EXERCISE INPUT:
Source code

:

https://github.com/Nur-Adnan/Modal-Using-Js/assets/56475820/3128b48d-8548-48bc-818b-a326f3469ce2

--

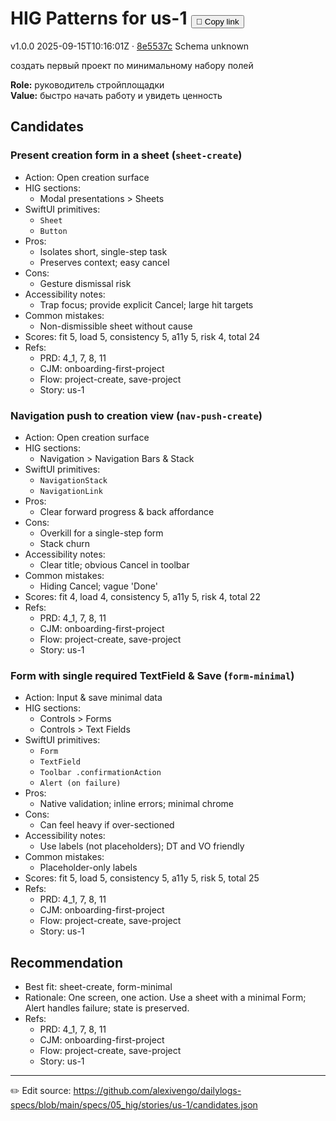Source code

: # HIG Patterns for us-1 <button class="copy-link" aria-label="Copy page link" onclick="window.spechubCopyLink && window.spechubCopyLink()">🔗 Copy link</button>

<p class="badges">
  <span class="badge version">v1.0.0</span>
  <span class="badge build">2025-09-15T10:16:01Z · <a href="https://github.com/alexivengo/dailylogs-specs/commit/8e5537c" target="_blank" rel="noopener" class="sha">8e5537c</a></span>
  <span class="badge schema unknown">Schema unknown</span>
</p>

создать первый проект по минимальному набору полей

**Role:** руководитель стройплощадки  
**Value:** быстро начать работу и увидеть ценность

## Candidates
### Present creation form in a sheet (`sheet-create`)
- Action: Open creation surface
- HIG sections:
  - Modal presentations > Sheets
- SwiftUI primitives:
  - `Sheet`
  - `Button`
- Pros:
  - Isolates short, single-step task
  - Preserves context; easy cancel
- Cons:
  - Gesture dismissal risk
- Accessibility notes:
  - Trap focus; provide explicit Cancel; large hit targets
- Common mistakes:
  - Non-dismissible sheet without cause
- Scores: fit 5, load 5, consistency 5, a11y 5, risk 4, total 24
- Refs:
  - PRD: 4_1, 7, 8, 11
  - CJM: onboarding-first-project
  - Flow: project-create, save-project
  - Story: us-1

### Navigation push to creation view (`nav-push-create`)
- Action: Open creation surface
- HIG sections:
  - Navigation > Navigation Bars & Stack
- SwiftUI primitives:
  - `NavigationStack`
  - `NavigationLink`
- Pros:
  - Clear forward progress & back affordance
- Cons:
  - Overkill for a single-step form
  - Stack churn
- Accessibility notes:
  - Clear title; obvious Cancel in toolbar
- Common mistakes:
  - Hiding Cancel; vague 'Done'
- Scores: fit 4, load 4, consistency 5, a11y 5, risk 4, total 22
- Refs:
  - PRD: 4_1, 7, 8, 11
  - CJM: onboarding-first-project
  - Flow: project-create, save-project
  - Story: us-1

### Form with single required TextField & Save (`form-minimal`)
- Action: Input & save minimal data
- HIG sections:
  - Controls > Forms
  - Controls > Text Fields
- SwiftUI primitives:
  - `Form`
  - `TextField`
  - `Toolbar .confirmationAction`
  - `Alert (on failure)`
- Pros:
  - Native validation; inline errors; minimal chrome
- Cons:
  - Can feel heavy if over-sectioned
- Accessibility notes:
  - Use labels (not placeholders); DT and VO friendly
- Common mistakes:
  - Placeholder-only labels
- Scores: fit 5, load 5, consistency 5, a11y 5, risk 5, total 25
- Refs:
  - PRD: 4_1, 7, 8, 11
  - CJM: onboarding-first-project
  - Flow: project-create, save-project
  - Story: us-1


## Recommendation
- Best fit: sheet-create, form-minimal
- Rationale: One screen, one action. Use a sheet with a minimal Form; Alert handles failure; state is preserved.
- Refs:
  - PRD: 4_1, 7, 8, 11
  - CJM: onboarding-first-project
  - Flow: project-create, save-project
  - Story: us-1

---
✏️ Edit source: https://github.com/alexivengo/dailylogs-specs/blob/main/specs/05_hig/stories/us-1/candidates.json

==

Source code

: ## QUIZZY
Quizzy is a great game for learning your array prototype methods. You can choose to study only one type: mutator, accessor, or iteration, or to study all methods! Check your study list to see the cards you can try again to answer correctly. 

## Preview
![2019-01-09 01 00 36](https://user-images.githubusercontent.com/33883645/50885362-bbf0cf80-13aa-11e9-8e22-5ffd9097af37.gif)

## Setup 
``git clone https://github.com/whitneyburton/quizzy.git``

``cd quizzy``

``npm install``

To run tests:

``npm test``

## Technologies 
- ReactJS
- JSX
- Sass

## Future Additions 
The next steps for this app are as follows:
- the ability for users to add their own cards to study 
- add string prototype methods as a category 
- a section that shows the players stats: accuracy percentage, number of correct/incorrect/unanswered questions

ASSIGNMENT:
Scan the entries for the word "Controls". Report each line that has it.

SOLVED PROBLEM:
  - Controls > Forms
  - Controls > Text Fields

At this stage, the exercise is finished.